Dossier 18 - Vivas nos queremos | Mexiko

GEWALT UND GESETZ: MEXIKO

Gewalt und Gesetz. Beginn einer Dokumentation geschlechtsspezifischer 
Rechtsprechung in 19 Ländern

Von Sonja Schmidt, Sarah Weis & Jana Flörchinger

Heute schreiben wir Geschichte!
Illustration: Magda Castría, @magdacastria

In Mexiko gibt es das Allgemeine Gesetz für den Zugang von Frauen zu einem Gewaltfreien Leben. Es definiert neben physischer Gewalt auch psychische, ökonomische und sexualisierte Gewalt und klassifiziert Feminizide als die extremste Form von geschlechtsspezifischer Gewalt. Das mexikanische Bundesstrafgesetzbuch benennt in Artikel 325 verschiedene Kriterien dafür, ob ein Mord an einer Frau aufgrund ihres Geschlechts verübt wurde und damit als Feminizid strafrechtlich verfolgt wird.

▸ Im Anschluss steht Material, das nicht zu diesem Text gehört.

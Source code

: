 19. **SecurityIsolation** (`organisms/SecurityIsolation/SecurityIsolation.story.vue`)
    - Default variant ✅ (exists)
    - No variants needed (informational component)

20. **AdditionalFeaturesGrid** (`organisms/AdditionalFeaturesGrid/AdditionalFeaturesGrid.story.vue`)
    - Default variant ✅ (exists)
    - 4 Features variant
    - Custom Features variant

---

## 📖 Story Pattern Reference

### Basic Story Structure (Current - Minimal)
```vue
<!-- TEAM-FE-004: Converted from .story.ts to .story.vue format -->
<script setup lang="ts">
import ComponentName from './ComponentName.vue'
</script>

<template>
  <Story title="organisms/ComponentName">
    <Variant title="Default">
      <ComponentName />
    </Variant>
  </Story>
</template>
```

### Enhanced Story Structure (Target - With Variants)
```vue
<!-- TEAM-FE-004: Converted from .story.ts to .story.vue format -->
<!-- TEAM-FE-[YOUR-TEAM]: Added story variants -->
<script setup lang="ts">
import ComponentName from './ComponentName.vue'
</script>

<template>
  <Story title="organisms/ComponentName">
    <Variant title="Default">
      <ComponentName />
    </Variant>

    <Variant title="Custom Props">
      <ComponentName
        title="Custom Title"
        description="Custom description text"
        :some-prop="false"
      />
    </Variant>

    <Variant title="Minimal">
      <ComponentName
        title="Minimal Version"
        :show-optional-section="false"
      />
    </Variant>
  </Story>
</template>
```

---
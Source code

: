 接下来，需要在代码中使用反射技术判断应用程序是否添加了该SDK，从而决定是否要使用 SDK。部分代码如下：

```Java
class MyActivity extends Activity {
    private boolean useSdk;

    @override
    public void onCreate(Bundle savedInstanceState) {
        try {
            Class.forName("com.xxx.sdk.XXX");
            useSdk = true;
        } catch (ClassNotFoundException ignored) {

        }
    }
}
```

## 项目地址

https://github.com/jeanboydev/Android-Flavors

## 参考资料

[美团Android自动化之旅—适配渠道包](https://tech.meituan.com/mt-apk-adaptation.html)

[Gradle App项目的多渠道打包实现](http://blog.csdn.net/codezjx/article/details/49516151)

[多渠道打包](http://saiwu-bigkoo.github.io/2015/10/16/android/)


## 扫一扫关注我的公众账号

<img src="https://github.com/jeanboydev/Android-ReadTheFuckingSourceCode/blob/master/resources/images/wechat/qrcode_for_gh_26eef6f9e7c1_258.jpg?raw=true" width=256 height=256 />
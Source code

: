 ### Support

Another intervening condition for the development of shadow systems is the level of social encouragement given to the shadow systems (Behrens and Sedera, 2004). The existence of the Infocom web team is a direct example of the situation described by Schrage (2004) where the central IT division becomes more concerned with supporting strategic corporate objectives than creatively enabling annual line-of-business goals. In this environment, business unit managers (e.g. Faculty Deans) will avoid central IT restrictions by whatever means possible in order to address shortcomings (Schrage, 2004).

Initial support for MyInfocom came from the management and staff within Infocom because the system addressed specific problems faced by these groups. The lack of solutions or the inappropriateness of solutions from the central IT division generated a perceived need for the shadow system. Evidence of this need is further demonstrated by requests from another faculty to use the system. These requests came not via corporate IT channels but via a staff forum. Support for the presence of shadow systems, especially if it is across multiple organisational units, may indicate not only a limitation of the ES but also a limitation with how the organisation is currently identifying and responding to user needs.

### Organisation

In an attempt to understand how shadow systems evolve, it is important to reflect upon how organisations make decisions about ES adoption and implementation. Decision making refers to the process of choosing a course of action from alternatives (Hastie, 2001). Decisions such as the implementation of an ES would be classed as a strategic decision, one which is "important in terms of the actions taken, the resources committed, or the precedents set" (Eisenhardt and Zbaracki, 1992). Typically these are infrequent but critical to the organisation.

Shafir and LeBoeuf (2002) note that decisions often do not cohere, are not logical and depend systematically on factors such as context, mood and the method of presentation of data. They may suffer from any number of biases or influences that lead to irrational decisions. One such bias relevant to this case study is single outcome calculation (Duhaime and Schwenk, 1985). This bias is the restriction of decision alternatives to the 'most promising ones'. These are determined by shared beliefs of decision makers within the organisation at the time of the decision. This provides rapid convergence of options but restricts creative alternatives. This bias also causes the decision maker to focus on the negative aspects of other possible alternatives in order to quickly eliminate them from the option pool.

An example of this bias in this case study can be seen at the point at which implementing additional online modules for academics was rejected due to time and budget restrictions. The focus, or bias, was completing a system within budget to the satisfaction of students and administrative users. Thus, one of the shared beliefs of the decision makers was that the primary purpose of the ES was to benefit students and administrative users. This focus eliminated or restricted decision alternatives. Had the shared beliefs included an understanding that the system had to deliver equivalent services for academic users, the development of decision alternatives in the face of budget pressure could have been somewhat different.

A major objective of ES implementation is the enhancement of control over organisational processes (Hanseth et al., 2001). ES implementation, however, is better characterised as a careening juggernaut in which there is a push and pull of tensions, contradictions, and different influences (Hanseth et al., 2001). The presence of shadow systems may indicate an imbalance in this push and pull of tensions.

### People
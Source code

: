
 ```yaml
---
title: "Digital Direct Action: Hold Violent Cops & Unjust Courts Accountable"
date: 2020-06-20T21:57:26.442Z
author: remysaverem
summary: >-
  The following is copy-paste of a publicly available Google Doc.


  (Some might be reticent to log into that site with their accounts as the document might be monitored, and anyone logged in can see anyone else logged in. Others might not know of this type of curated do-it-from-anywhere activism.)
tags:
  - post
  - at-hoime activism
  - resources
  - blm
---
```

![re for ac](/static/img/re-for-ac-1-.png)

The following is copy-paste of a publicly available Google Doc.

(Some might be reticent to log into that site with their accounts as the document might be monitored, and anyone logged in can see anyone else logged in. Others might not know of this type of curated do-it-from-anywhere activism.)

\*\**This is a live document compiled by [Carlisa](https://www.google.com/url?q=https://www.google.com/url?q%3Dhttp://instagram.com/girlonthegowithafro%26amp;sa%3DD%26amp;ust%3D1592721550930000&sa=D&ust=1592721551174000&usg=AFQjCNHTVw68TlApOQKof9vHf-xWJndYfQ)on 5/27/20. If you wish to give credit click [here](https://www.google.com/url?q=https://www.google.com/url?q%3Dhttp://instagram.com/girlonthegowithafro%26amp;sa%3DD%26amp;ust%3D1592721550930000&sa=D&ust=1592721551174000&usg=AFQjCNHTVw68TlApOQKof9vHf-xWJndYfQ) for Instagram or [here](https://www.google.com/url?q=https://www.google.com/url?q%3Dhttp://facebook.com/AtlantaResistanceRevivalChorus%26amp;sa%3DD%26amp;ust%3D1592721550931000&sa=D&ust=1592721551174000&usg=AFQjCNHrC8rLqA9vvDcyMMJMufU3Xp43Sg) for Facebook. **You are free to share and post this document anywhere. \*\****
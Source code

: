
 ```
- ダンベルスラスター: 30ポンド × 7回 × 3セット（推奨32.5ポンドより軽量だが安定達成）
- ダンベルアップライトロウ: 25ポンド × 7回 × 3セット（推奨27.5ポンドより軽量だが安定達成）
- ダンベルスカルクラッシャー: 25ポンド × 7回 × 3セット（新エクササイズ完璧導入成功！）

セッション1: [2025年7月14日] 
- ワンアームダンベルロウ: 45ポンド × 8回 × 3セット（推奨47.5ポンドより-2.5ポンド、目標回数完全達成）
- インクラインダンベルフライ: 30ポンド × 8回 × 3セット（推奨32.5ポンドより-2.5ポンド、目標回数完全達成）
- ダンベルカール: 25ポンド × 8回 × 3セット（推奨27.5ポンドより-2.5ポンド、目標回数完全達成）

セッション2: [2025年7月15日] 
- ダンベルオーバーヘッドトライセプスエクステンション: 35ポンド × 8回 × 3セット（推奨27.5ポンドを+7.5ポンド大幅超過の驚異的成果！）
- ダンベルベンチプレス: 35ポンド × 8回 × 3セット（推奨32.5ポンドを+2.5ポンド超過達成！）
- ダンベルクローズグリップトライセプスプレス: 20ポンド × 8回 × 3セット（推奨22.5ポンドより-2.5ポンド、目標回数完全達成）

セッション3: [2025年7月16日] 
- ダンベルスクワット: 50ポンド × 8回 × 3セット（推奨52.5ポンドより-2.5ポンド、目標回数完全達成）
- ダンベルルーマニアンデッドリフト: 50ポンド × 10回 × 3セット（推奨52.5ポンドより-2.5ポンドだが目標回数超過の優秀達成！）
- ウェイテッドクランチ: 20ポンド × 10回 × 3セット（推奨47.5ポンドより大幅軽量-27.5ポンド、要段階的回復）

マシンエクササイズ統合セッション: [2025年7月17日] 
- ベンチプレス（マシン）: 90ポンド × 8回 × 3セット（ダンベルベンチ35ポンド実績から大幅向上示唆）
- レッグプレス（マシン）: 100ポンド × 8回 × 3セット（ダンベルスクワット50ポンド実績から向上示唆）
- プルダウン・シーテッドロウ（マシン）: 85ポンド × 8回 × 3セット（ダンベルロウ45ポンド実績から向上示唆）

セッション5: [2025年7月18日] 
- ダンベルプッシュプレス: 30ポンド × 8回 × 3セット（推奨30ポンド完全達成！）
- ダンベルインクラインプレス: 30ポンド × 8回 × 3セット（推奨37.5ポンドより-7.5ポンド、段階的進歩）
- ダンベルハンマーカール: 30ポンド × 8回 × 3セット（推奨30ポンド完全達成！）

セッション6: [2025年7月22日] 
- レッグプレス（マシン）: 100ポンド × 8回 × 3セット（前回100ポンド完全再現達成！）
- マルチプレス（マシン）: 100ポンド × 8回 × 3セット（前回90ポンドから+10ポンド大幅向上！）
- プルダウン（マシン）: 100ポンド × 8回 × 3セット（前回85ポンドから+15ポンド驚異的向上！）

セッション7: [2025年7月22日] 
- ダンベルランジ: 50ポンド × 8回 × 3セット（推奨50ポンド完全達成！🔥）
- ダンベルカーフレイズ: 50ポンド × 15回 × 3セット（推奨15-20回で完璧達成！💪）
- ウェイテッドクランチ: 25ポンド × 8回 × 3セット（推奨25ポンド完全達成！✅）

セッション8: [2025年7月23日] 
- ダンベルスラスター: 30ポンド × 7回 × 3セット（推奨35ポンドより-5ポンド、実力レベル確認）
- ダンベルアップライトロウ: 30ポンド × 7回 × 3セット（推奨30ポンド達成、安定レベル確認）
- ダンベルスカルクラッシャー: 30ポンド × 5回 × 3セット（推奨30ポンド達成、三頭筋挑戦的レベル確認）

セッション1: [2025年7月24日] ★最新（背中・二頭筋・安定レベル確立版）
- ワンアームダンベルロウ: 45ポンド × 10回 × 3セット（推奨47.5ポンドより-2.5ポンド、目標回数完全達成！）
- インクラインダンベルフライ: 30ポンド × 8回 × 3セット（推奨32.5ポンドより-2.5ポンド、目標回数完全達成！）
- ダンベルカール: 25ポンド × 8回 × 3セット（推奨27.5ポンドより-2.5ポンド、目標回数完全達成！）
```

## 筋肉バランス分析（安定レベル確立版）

Feministische Organisationen kritisieren, dass auf Ebene der Bundesstaaten teilweise andere Kriterien und entsprechend unterschiedliche Rechtsprechungen gelten. Seit August dieses Jahres wird jedoch eine bundesweite Gesetzgebung mit einheitlichen Kriterien und einem Strafmaß von 40 bis 60 Jahren Haft diskutiert.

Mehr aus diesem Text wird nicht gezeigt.